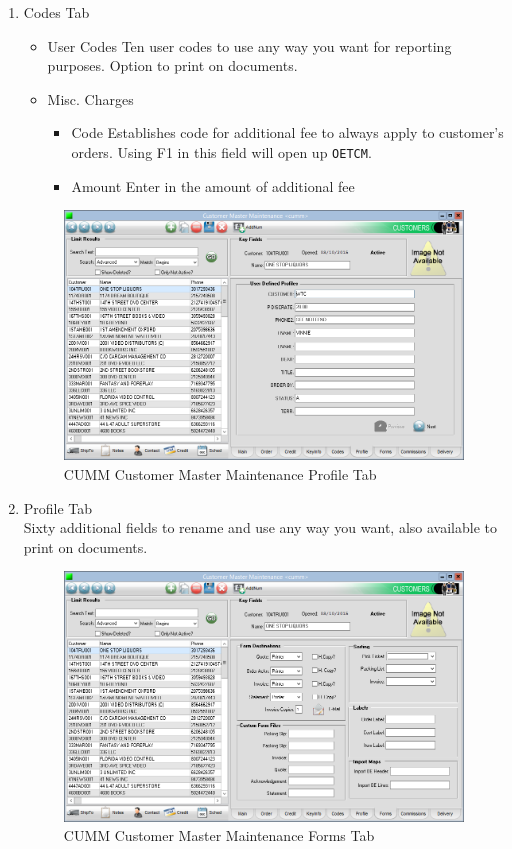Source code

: \begin{enumerate}
	\item Codes Tab
	\begin{itemize}
		\item User Codes \textemdash Ten user codes to use any way you want for reporting purposes. Option to print on documents.
		\item Misc. Charges
		\begin{itemize}
			\item Code \textemdash Establishes code for additional fee to always apply to customer's orders. Using F1 in this field will open up \texttt{OETCM}.
			\item Amount \textemdash Enter in the amount of additional fee
		\end{itemize}
	\end{itemize}
	
	\begin{figure}[H]
		\includegraphics[width=\textwidth]{../img/image80}
		\caption{CUMM Customer Master Maintenance Profile Tab}
	\end{figure}
	
	\item Profile Tab\\
	Sixty additional fields to rename and use any way you want, also available to print on documents.
	
	\begin{figure}[H]
		\includegraphics[width=\textwidth]{../img/image81}
		\caption{CUMM Customer Master Maintenance Forms Tab}
	\end{figure}
	

\end{enumerate}

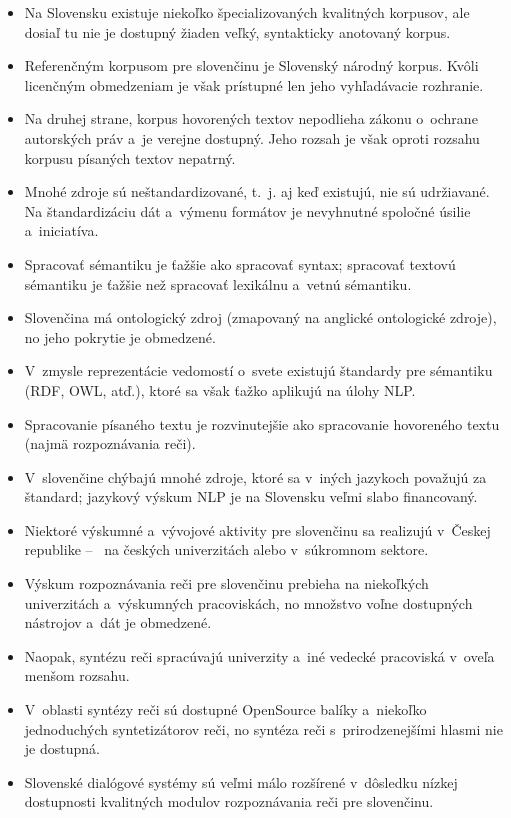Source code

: \begin{multicols}{2}
\begin{itemize}
\item Na Slovensku existuje niekoľko špecializovaných kvalitných korpusov, ale dosiaľ tu nie je dostupný žiaden veľký, syntakticky anotovaný korpus.
\item Referenčným korpusom pre slovenčinu je Slovenský národný korpus. Kvôli licenčným obmedzeniam je však prístupné len jeho vyhľadávacie rozhranie.
\item Na druhej strane, korpus hovorených textov nepodlieha zákonu o~ochrane autorských práv a~je verejne dostupný. Jeho rozsah je však oproti rozsahu korpusu písaných textov nepatrný.
\item Mnohé zdroje sú neštandardizované, t.~j. aj keď existujú, nie sú udržiavané. Na štandardizáciu dát a~výmenu formátov je nevyhnutné spoločné úsilie a~iniciatíva.
\item Spracovať sémantiku je ťažšie ako spracovať syntax; spracovať textovú sémantiku je ťažšie než spracovať lexikálnu a~vetnú sémantiku.
\item Slovenčina má ontologický zdroj (zmapovaný na anglické ontologické zdroje), no jeho pokrytie je obmedzené.
\item V~zmysle reprezentácie vedomostí o~svete existujú štandardy pre sémantiku (RDF, OWL, atď.), ktoré sa však ťažko aplikujú na úlohy NLP.
\item Spracovanie písaného textu je rozvinutejšie ako spracovanie hovoreného textu (najmä rozpoznávania reči).
\item V~slovenčine chýbajú mnohé zdroje, ktoré sa v~iných jazykoch považujú za štandard; jazykový výskum NLP je na Slovensku veľmi slabo financovaný.
\item Niektoré výskumné a~vývojové aktivity pre slovenčinu sa realizujú v~Českej republike – ~na českých univerzitách alebo v~súkromnom sektore.
\item Výskum rozpoznávania reči pre slovenčinu prebieha na niekoľkých univerzitách a~výskumných pracoviskách, no množstvo voľne dostupných nástrojov a~dát je obmedzené.
\item Naopak, syntézu reči spracúvajú univerzity a~iné vedecké pracoviská v~oveľa menšom rozsahu.
\item V~oblasti syntézy reči sú dostupné OpenSource balíky a~niekoľko jednoduchých syntetizátorov reči, no syntéza reči s~prirodzenejšími hlasmi nie je dostupná.
\item Slovenské dialógové systémy sú veľmi málo rozšírené v~dôsledku nízkej dostupnosti kvalitných modulov rozpoznávania reči pre slovenčinu.
\end{itemize}


\end{multicols}
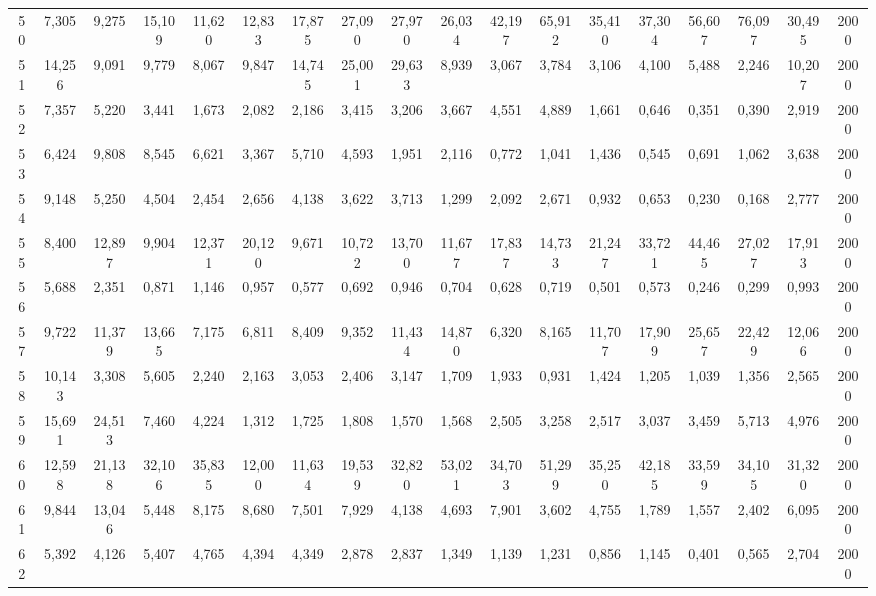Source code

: {\begin{longtable}{ >{\tiny}cccccccccccccccccc}
50  & 7,305  & 9,275  & 15,109 & 11,620 & 12,833 & 17,875 & 27,090 & 27,970 & 26,034 & 42,197 & 65,912 & 35,410  & 37,304  & 56,607  & 76,097  & 30,495  & 2000 \\
51  & 14,256 & 9,091  & 9,779  & 8,067  & 9,847  & 14,745 & 25,001 & 29,633 & 8,939  & 3,067  & 3,784  & 3,106   & 4,100   & 5,488   & 2,246   & 10,207  & 2000 \\
52  & 7,357  & 5,220  & 3,441  & 1,673  & 2,082  & 2,186  & 3,415  & 3,206  & 3,667  & 4,551  & 4,889  & 1,661   & 0,646   & 0,351   & 0,390   & 2,919   & 2000 \\
53  & 6,424  & 9,808  & 8,545  & 6,621  & 3,367  & 5,710  & 4,593  & 1,951  & 2,116  & 0,772  & 1,041  & 1,436   & 0,545   & 0,691   & 1,062   & 3,638   & 2000 \\
54  & 9,148  & 5,250  & 4,504  & 2,454  & 2,656  & 4,138  & 3,622  & 3,713  & 1,299  & 2,092  & 2,671  & 0,932   & 0,653   & 0,230   & 0,168   & 2,777   & 2000 \\
55  & 8,400  & 12,897 & 9,904  & 12,371 & 20,120 & 9,671  & 10,722 & 13,700 & 11,677 & 17,837 & 14,733 & 21,247  & 33,721  & 44,465  & 27,027  & 17,913  & 2000 \\
56  & 5,688  & 2,351  & 0,871  & 1,146  & 0,957  & 0,577  & 0,692  & 0,946  & 0,704  & 0,628  & 0,719  & 0,501   & 0,573   & 0,246   & 0,299   & 0,993   & 2000 \\
57  & 9,722  & 11,379 & 13,665 & 7,175  & 6,811  & 8,409  & 9,352  & 11,434 & 14,870 & 6,320  & 8,165  & 11,707  & 17,909  & 25,657  & 22,429  & 12,066  & 2000 \\
58  & 10,143 & 3,308  & 5,605  & 2,240  & 2,163  & 3,053  & 2,406  & 3,147  & 1,709  & 1,933  & 0,931  & 1,424   & 1,205   & 1,039   & 1,356   & 2,565   & 2000 \\
59  & 15,691 & 24,513 & 7,460  & 4,224  & 1,312  & 1,725  & 1,808  & 1,570  & 1,568  & 2,505  & 3,258  & 2,517   & 3,037   & 3,459   & 5,713   & 4,976   & 2000 \\
60  & 12,598 & 21,138 & 32,106 & 35,835 & 12,000 & 11,634 & 19,539 & 32,820 & 53,021 & 34,703 & 51,299 & 35,250  & 42,185  & 33,599  & 34,105  & 31,320  & 2000 \\
61  & 9,844  & 13,046 & 5,448  & 8,175  & 8,680  & 7,501  & 7,929  & 4,138  & 4,693  & 7,901  & 3,602  & 4,755   & 1,789   & 1,557   & 2,402   & 6,095   & 2000 \\
62  & 5,392  & 4,126  & 5,407  & 4,765  & 4,394  & 4,349  & 2,878  & 2,837  & 1,349  & 1,139  & 1,231  & 0,856   & 1,145   & 0,401   & 0,565   & 2,704   & 2000 \\

\end{longtable}}
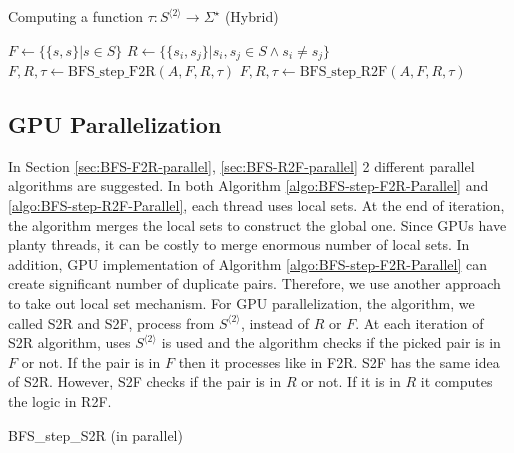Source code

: \documentclass[12pt]{article}
\begin{document}
\begin{algorithm}[ht]
	\label{algo:BFS-Hybrid}
	\caption{Computing a function $\tau : S^{\langle 2 \rangle} \rightarrow \Sigma^\star$ (Hybrid)}
	
	

	
	$F \longleftarrow \{ \{ s,s \} | s \in S \}$\;
	$R \longleftarrow \{ \{ s_i,s_j \} | s_i,s_j \in S \wedge s_i \neq s_j \}$\;
	{
		{
			$F,R,\tau \longleftarrow \mbox{BFS\_step\_F2R}(A,F,R,\tau)$\;
		}
		\Else
		{
			$F,R,\tau \longleftarrow \mbox{BFS\_step\_R2F}(A,F,R,\tau)$\;
		}
	}
\end{algorithm}

\subsection{GPU Parallelization}
\label{sec:BFS-GPU}
In Section \ref{sec:BFS-F2R-parallel}, \ref{sec:BFS-R2F-parallel} 2 different parallel algorithms are suggested. In both Algorithm \ref{algo:BFS-step-F2R-Parallel} and \ref{algo:BFS-step-R2F-Parallel}, each thread uses local sets. At the end of iteration, the algorithm merges the local sets to construct the global one. Since GPUs have planty threads, it can be costly to merge enormous number of local sets. In addition, GPU implementation of Algorithm \ref{algo:BFS-step-F2R-Parallel} can create significant number of duplicate pairs. Therefore, we use another approach to take out local set mechanism. For GPU parallelization, the algorithm, we called S2R and S2F, process from $S^{\langle 2 \rangle}$, instead of $R$ or $F$. At each iteration of S2R algorithm,  uses $S^{\langle 2 \rangle}$ is used and the algorithm checks if the picked pair is in $F$ or not. If the pair is in $F$ then it processes like in F2R. S2F has the same idea of S2R. However, S2F checks if the pair is in $R$ or not. If it is in $R$ it computes the logic in R2F. 

\begin{algorithm}[ht]
	\label{algo:BFS-step-S2R-Parallel}
	\caption{BFS\_step\_S2R (in parallel)}
	
	
	{
	}
	
\end{algorithm}
\end{document}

Task to complete »
Scan the listing above and tally the lines that include the string "korpus". Write the total and nothing more.

Response below »
3